= Wahaj =

Wahaj is an arms manufacturing company in Saudi Arabia. Wahaj has premises in Riyadh's Second Industrial City. Wahaj is also known as Saudi Advanced Technologies Company.

==History==
Wahaj was established in 2013 as a joint venture between Saudi International Petrochemical Company (SIPCHEM) and a member of the South Korean Hanwha Group. The shares are split in a 3:1 ratio.

In 2017 Wahaj built 18 jigs for the BAE Systems Hawk jet. The jigs were the first collaboration of Wahaj and the Saudi subsidiary of BAE Systems.

On 1 March 2018 Wahaj partnered with Lockheed Martin to build Paveway II Plus laser-guided bombs. The bombs would be used on Saudi Arabia’s F-15s, F-16s and Panavia Tornados. When the plant is operational 70% of the bombs were to be locally-built.

In 2019 Wahaj and the Rafaut Group signed a contract to build aviation manufacturing facilities in Saudi Arabia.

In 2021 Wahaj partnered with Honeywell Aviation to manufacture aerospace parts for civilian aircraft.

In October 2023 Wahaj chose to partner with the IFS AB subsidiary so as to secure its IT needs.

In February 2024 Milrem Robotics demonstrated their THeMIS UGV which was equipped with a Wahaj SCORPION remote-control dual gun system.

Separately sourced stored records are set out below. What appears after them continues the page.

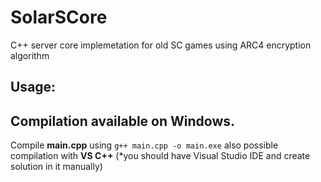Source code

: # SolarSCore
C++ server core implemetation for old SC games using ARC4 encryption algorithm

## Usage:

Compilation available on Windows.
---
Compile **main.cpp** using ```g++ main.cpp -o main.exe``` also possible compilation with **VS C++** (*you should have Visual Studio IDE and create solution in it manually)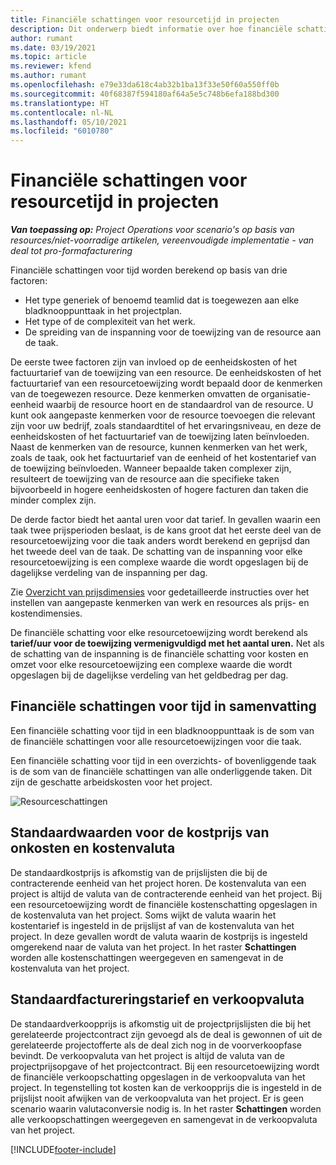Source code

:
 ```yaml
---
title: Financiële schattingen voor resourcetijd in projecten
description: Dit onderwerp biedt informatie over hoe financiële schattingen voor tijd worden berekend.
author: rumant
ms.date: 03/19/2021
ms.topic: article
ms.reviewer: kfend
ms.author: rumant
ms.openlocfilehash: e79e33da618c4ab32b1ba13f33e50f60a550ff0b
ms.sourcegitcommit: 40f68387f594180af64a5e5c748b6efa188bd300
ms.translationtype: HT
ms.contentlocale: nl-NL
ms.lasthandoff: 05/10/2021
ms.locfileid: "6010780"
---
```

# <a name="financial-estimates-for-resource-time-on-projects"></a>Financiële schattingen voor resourcetijd in projecten

_**Van toepassing op:** Project Operations voor scenario's op basis van resources/niet-voorradige artikelen, vereenvoudigde implementatie - van deal tot pro-formafacturering_

Financiële schattingen voor tijd worden berekend op basis van drie factoren: 

- Het type generiek of benoemd teamlid dat is toegewezen aan elke bladknooppunttaak in het projectplan. 
- Het type of de complexiteit van het werk.
- De spreiding van de inspanning voor de toewijzing van de resource aan de taak. 

De eerste twee factoren zijn van invloed op de eenheidskosten of het factuurtarief van de toewijzing van een resource. De eenheidskosten of het factuurtarief van een resourcetoewijzing wordt bepaald door de kenmerken van de toegewezen resource. Deze kenmerken omvatten de organisatie-eenheid waarbij de resource hoort en de standaardrol van de resource. U kunt ook aangepaste kenmerken voor de resource toevoegen die relevant zijn voor uw bedrijf, zoals standaardtitel of het ervaringsniveau, en deze de eenheidskosten of het factuurtarief van de toewijzing laten beïnvloeden.
Naast de kenmerken van de resource, kunnen kenmerken van het werk, zoals de taak, ook het factuurtarief van de eenheid of het kostentarief van de toewijzing beïnvloeden. Wanneer bepaalde taken complexer zijn, resulteert de toewijzing van de resource aan die specifieke taken bijvoorbeeld in hogere eenheidskosten of hogere facturen dan taken die minder complex zijn.   

De derde factor biedt het aantal uren voor dat tarief. In gevallen waarin een taak twee prijsperioden beslaat, is de kans groot dat het eerste deel van de resourcetoewijzing voor die taak anders wordt berekend en geprijsd dan het tweede deel van de taak. De schatting van de inspanning voor elke resourcetoewijzing is een complexe waarde die wordt opgeslagen bij de dagelijkse verdeling van de inspanning per dag.

Zie [Overzicht van prijsdimensies](../pricing-costing/pricing-dimensions-overview.md) voor gedetailleerde instructies over het instellen van aangepaste kenmerken van werk en resources als prijs- en kostendimensies.

De financiële schatting voor elke resourcetoewijzing wordt berekend als **tarief/uur voor de toewijzing vermenigvuldigd met het aantal uren.**  Net als de schatting van de inspanning is de financiële schatting voor kosten en omzet voor elke resourcetoewijzing een complexe waarde die wordt opgeslagen bij de dagelijkse verdeling van het geldbedrag per dag. 

## <a name="summarizing-financial-estimates-for-time"></a>Financiële schattingen voor tijd in samenvatting
Een financiële schatting voor tijd in een bladknooppunttaak is de som van de financiële schattingen voor alle resourcetoewijzingen voor die taak.

Een financiële schatting voor tijd in een overzichts- of bovenliggende taak is de som van de financiële schattingen van alle onderliggende taken. Dit zijn de geschatte arbeidskosten voor het project. 

![Resourceschattingen](./media/navigation12.png)

## <a name="default-cost-price-and-cost-currency"></a>Standaardwaarden voor de kostprijs van onkosten en kostenvaluta

De standaardkostprijs is afkomstig van de prijslijsten die bij de contracterende eenheid van het project horen. De kostenvaluta van een project is altijd de valuta van de contracterende eenheid van het project. Bij een resourcetoewijzing wordt de financiële kostenschatting opgeslagen in de kostenvaluta van het project. Soms wijkt de valuta waarin het kostentarief is ingesteld in de prijslijst af van de kostenvaluta van het project. In deze gevallen wordt de valuta waarin de kostprijs is ingesteld omgerekend naar de valuta van het project. In het raster **Schattingen** worden alle kostenschattingen weergegeven en samengevat in de kostenvaluta van het project. 

## <a name="default-bill-rate-and-sales-currency"></a>Standaardfactureringstarief en verkoopvaluta

De standaardverkoopprijs is afkomstig uit de projectprijslijsten die bij het gerelateerde projectcontract zijn gevoegd als de deal is gewonnen of uit de gerelateerde projectofferte als de deal zich nog in de voorverkoopfase bevindt. De verkoopvaluta van het project is altijd de valuta van de projectprijsopgave of het projectcontract. Bij een resourcetoewijzing wordt de financiële verkoopschatting opgeslagen in de verkoopvaluta van het project. In tegenstelling tot kosten kan de verkoopprijs die is ingesteld in de prijslijst nooit afwijken van de verkoopvaluta van het project. Er is geen scenario waarin valutaconversie nodig is. In het raster **Schattingen** worden alle verkoopschattingen weergegeven en samengevat in de verkoopvaluta van het project. 

[!INCLUDE[footer-include](../includes/footer-banner.md)]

In February 2024 Nexter signed an agreement with Wahaj that they would together develop a guided shell for use with the 156 CAESAR artillery delivery systems that were on order by the Saudi government, which had established more stringent precision standards than normal. The state-of-the-art ordnance systems used GPS and IMU; the newly-specified "Sabir" system would add a (drone-mounted) laser pointer feature and have a range of 60 km. In addition, the Saudis prize the ITAR-free status of their new shells.

As of February 2024, Wahaj was able to brag about 100% Saudi-made defense systems.